Egoistic suicide, Durkheim argued, was most common among groups of individuals with few connections to social groupings of any kind. Thus, loosely bound liberal Protestant groups had higher suicide rates than Catholics and Jews, for whom regular religious participation was expected; married people committed suicide at lower rates than singles; and nations undergoing political crises experienced lower rates because competing interests and parties became tightly integrated under stress.

While egoistic suicide made sense to most readers, Durkheim's second category, that of altruistic suicide, was more controversial. Durkheim argued that certain types of suicide occurred among tightly knit groups when they came under severe threat and their members were prepared to die in the group's defense. Because suicide was widely understood as the act of sick or disturbed individuals, Durkheim's argument that soldiers who knowingly gave up their lives for their country were committing suicide appeared to diminish the valor of those actions. Durkheim delineated three types of altruistic suicide, based largely on a group's expectations that its members would undertake self-destruction in its defense.
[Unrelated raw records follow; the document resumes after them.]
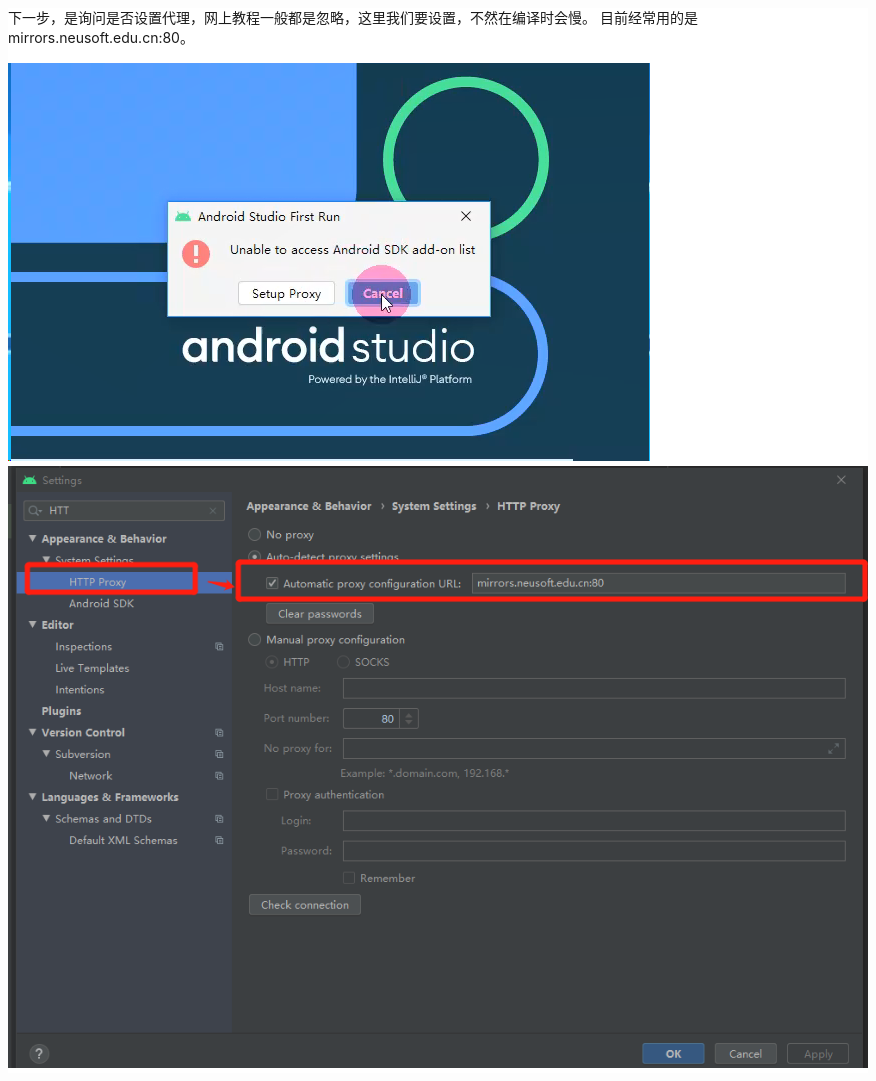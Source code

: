 下一步，是询问是否设置代理，网上教程一般都是忽略，这里我们要设置，不然在编译时会慢。
目前经常用的是mirrors.neusoft.edu.cn:80。

![android9](images\android9.png)
![android10](images\android10.png)
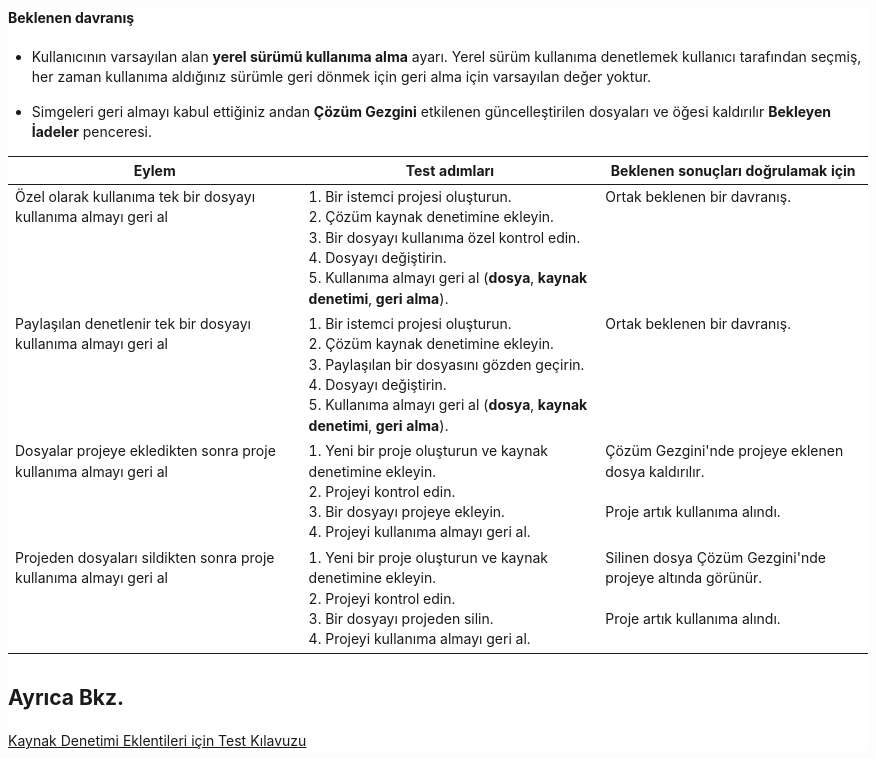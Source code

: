 #### <a name="expected-behavior"></a>Beklenen davranış  
  
-   Kullanıcının varsayılan alan **yerel sürümü kullanıma alma** ayarı. Yerel sürüm kullanıma denetlemek kullanıcı tarafından seçmiş, her zaman kullanıma aldığınız sürümle geri dönmek için geri alma için varsayılan değer yoktur.  
  
-   Simgeleri geri almayı kabul ettiğiniz andan **Çözüm Gezgini** etkilenen güncelleştirilen dosyaları ve öğesi kaldırılır **Bekleyen İadeler** penceresi.  
  
|Eylem|Test adımları|Beklenen sonuçları doğrulamak için|  
|------------|----------------|--------------------------------|  
|Özel olarak kullanıma tek bir dosyayı kullanıma almayı geri al|1.  Bir istemci projesi oluşturun.<br />2.  Çözüm kaynak denetimine ekleyin.<br />3.  Bir dosyayı kullanıma özel kontrol edin.<br />4.  Dosyayı değiştirin.<br />5.  Kullanıma almayı geri al (**dosya**, **kaynak denetimi**, **geri alma**).|Ortak beklenen bir davranış.|  
|Paylaşılan denetlenir tek bir dosyayı kullanıma almayı geri al|1.  Bir istemci projesi oluşturun.<br />2.  Çözüm kaynak denetimine ekleyin.<br />3.  Paylaşılan bir dosyasını gözden geçirin.<br />4.  Dosyayı değiştirin.<br />5.  Kullanıma almayı geri al (**dosya**, **kaynak denetimi**, **geri alma**).|Ortak beklenen bir davranış.|  
|Dosyalar projeye ekledikten sonra proje kullanıma almayı geri al|1.  Yeni bir proje oluşturun ve kaynak denetimine ekleyin.<br />2.  Projeyi kontrol edin.<br />3.  Bir dosyayı projeye ekleyin.<br />4.  Projeyi kullanıma almayı geri al.|Çözüm Gezgini'nde projeye eklenen dosya kaldırılır.<br /><br /> Proje artık kullanıma alındı.|  
|Projeden dosyaları sildikten sonra proje kullanıma almayı geri al|1.  Yeni bir proje oluşturun ve kaynak denetimine ekleyin.<br />2.  Projeyi kontrol edin.<br />3.  Bir dosyayı projeden silin.<br />4.  Projeyi kullanıma almayı geri al.|Silinen dosya Çözüm Gezgini'nde projeye altında görünür.<br /><br /> Proje artık kullanıma alındı.|  
  
## <a name="see-also"></a>Ayrıca Bkz.  
 [Kaynak Denetimi Eklentileri için Test Kılavuzu](../../extensibility/internals/test-guide-for-source-control-plug-ins.md)
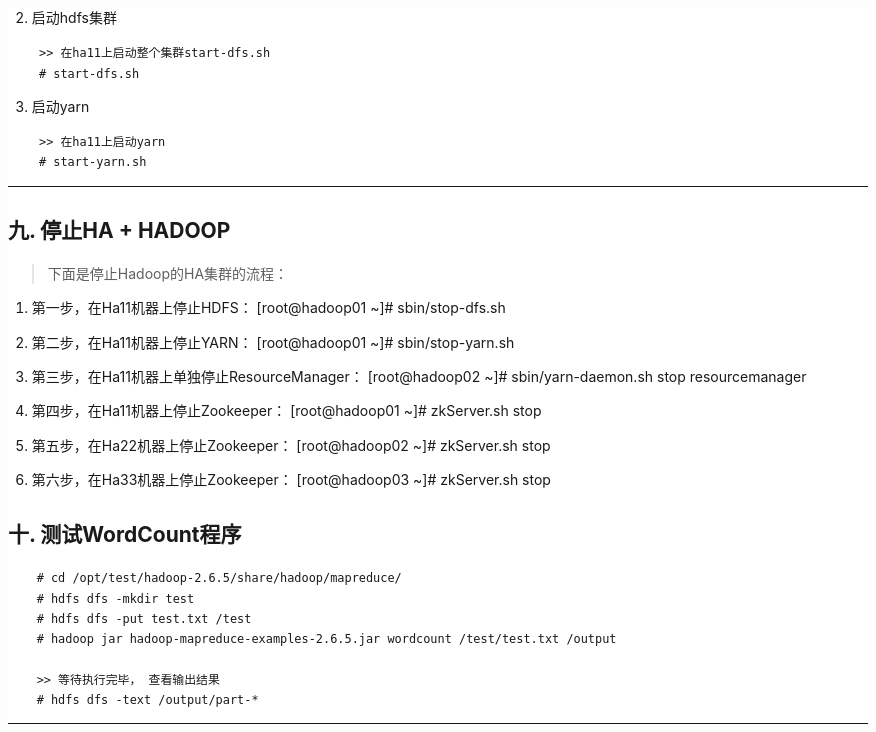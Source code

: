 2. 启动hdfs集群

        >> 在ha11上启动整个集群start-dfs.sh
        # start-dfs.sh        

3. 启动yarn

        >> 在ha11上启动yarn
        # start-yarn.sh

------------------------------------------------------------------------

##  九. 停止HA + HADOOP
> 下面是停止Hadoop的HA集群的流程：

1. 第一步，在Ha11机器上停止HDFS：
[root@hadoop01 ~]# sbin/stop-dfs.sh

2. 第二步，在Ha11机器上停止YARN：
[root@hadoop01 ~]# sbin/stop-yarn.sh

3. 第三步，在Ha11机器上单独停止ResourceManager：
[root@hadoop02 ~]# sbin/yarn-daemon.sh stop resourcemanager

4. 第四步，在Ha11机器上停止Zookeeper：
[root@hadoop01 ~]# zkServer.sh stop

5. 第五步，在Ha22机器上停止Zookeeper：
[root@hadoop02 ~]# zkServer.sh stop

6. 第六步，在Ha33机器上停止Zookeeper：
[root@hadoop03 ~]# zkServer.sh stop



## 十. 测试WordCount程序

        # cd /opt/test/hadoop-2.6.5/share/hadoop/mapreduce/
        # hdfs dfs -mkdir test
        # hdfs dfs -put test.txt /test
        # hadoop jar hadoop-mapreduce-examples-2.6.5.jar wordcount /test/test.txt /output

        >> 等待执行完毕， 查看输出结果
        # hdfs dfs -text /output/part-*

------------------------------------------------------------------------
The third type of suicide, anomic, was identified with an abrupt shift in an individual's circumstances, shifts that removed him or her from membership in what had been a well-integrated group. Durkheim showed that nations where divorce was common experienced higher suicide rates than nations where the practice was illegal. Similarly, economic crisis could lead to personal crises for individuals who once thought of themselves as important providers for their families, but when confronted with persisting unemployment found themselves evicted from their homes, their credit rejected, and prospects for improvement dim. If these individuals and their friends were accustomed to thinking of poor people as responsible for their circumstances, then they found themselves condemned by their own categories of thought. Faced with humiliation and a lack of connection with groups who might ease their self-doubts, such individuals might commit anomic suicide.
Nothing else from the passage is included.